Choosing Wine


The Typical Qualities of Wines

By now, it scarcely needs saying that one will derive a quite different pleasure from a burgundy than from a port. What are the typical qualities of the different types of wines?

Dry Reds
Dry reds should be of strong, deep color, but not too brown which may indicate an over-long acquaintance with the cask. They should be quite dry, with no trace of sugar. The bouquet should offer a suggestion, but only a suggestion, of alcohol, a distinct suggestion of the fruit, and perhaps of wood. The wonderful Grange Hermitages, made by Penfolds at Adelaide, often give a strong bouquet of cedar, taken from the new casks of French Nevers oak in which they are first matured. At the finish there should be the suggestion of tannin which is the hard, gripping sensation that contracts the cheeks at the back of the tongue.



Dry Whites
Dry whites gave Australian vignerons great difficulty for a long time, but modern manufacturing processes, notably refrigeration, have helped to produce wines that are delicate, fruity, and fresh. In a dry white, look for paleness of color, fruity bouquet and acidity—but not too much. If you find one with these qualities, and a Hood finish as well, you will have found a very good dry white, for finish is where most of them fail. Because they must be taken very quickly from their skins they have little chance to gather in the tannin, so that often the palate is left with nothing much to experience at the end.
Sweet whites, like Sauternes, wrongly are said to be a ladies' drink. Good sauternes, made from grapes left to ripen almost until they shrivel, are high in sugar and the sweetness is preserved in the wine by one or more of the several devices available to the winemaker for stopping fermentation, without adding alcohol, while there is still some unfermented sugar left.

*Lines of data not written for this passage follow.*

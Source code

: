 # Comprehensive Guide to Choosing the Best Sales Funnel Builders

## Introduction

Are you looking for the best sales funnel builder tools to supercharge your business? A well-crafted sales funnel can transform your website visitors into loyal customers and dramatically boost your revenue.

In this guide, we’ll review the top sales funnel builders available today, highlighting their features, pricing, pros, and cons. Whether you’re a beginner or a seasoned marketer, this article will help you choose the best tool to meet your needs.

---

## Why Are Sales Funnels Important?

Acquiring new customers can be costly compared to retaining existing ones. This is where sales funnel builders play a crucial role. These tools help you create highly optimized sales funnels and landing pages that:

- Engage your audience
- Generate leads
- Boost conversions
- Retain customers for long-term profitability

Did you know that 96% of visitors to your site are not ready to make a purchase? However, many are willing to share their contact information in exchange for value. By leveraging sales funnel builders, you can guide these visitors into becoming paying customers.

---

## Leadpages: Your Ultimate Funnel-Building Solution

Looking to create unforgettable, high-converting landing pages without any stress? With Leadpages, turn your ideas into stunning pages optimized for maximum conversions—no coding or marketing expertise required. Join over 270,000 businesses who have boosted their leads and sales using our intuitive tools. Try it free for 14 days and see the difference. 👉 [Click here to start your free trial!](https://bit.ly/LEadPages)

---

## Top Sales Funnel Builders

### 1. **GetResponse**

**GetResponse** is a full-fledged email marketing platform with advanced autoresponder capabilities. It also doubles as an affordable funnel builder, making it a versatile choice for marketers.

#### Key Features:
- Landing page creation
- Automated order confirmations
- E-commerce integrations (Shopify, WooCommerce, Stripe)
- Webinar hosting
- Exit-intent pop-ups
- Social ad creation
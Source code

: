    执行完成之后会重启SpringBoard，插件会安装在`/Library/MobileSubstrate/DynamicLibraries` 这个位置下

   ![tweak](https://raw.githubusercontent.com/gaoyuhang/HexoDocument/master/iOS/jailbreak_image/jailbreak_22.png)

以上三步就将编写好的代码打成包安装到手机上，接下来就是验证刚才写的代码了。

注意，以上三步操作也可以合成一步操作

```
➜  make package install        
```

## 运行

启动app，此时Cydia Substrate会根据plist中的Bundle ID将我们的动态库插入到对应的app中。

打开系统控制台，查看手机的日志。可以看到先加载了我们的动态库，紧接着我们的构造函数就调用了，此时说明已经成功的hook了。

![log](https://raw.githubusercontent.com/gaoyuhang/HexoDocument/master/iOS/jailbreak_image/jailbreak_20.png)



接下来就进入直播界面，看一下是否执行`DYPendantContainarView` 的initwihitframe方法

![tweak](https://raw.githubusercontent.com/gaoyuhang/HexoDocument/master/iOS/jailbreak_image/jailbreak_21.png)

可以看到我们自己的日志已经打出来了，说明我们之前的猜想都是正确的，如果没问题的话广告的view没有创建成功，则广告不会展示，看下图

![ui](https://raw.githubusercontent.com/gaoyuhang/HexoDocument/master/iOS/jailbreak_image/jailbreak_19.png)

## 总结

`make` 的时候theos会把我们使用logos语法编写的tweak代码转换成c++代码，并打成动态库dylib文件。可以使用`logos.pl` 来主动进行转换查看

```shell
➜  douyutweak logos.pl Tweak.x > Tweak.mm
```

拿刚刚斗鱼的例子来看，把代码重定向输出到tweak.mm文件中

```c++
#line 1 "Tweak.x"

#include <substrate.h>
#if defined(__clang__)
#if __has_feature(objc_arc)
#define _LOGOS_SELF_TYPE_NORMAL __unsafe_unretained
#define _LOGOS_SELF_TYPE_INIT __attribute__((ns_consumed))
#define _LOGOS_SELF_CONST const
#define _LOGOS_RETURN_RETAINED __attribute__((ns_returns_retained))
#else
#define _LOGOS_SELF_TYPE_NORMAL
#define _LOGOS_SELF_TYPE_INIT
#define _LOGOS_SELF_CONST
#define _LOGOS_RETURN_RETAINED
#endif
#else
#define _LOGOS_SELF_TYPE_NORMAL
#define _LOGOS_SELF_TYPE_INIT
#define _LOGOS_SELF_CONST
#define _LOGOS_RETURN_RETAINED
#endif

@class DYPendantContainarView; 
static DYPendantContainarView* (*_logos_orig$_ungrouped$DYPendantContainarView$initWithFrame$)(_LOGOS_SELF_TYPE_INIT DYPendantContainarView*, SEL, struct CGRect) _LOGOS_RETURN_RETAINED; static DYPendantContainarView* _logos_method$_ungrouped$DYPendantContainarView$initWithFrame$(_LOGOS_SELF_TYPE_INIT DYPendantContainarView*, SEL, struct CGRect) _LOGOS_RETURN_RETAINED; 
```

The true Chablis of Burgundy has a trace of sweetness and there was a Porphyry, made by Lindemanns in 1957, that was so big and fruity and succulent and well made, that the only bottles left are carefully guarded in private cellars. There is very little sweet white of quality made in Australia, and it is not popular, but careful shopping will produce the occasional bottle. Most Australian whites labelled "Sauternes" are not worth drinking.

Port
Port is a variable wine. "Invalid" port, like "hospital" brandy, is for people of strong stomach and poor palate. Both should be kept well away from the sick, but are useful in the kitchen. They are best not brought to the table. Port is a sweet, fortified red wine, hence its basic qualities should be sweetness, alcoholic strength and redness. Most Australian ports are far too sweet. Certainly the sugar should be present and detectable, but if there is too much sugar it will overpower the other flavors. A well made port should be dark in color and may show a strong brownness, it should be strongly aromatic, whiney, rather than sugary in aroma and flavor, and the alcohol should have a decided dryness. The alcohol is important, for it is too easy to use a neutral spirit with all the congeneric distilled out of it, their absence concealed by too much sugar. The finish of a port is not less important than that of a dry natural wine and a good port will have a grip of tannin at the finish.

Sweet dessert wines
Sweet dessert wines should have a decided fruit flavor. The best Australian muscat, made from brown muscatel grapes left to ripen until the last moment, will taste almost raising through the sugar. Poor alcohol and too much sugar will merely make a very strong, sweet cloying wine, not worth drinking. Glycerine content should be high and discernible as it runs sluggishly down the inside of the glass. The finish of these wines is difficult to determine because of their very pronounced fruitiness and sweetness which tend to overpower the end tastes.



Brandy
Brandy is a spirit of flavor and the brandy balloon was designed for the purpose of entrapping that flavor. Made of thin glass, with large surface area, it permits ready transfer of warmth from the hands, for wines give up their bouquet more readily when warm. From this it follows that the wine-maker is making, or trying to make, a product with a lot of flavor and indeed there should be a lot of flavor, and bouquet, in a brandy. Some brandies have a decided nutty sweetness, which should not be there. Brandy should be clean, crisp and decisive, odorous and not harsh to the palate.

Champagne
Champagne has an elusive bouquet. The escaping carbon dioxide, carrying tiny bubble film of liquid, gets into the nose before the bouquet impinges and much of the aroma is lost in a sneeze. Look for the pale color of a good dry white, very small bubbles which will indicate that the wine is bottle fermented and not just pumped full of carbon dioxide, and preferably, look for dryness; if not bone dry, at least not sweet.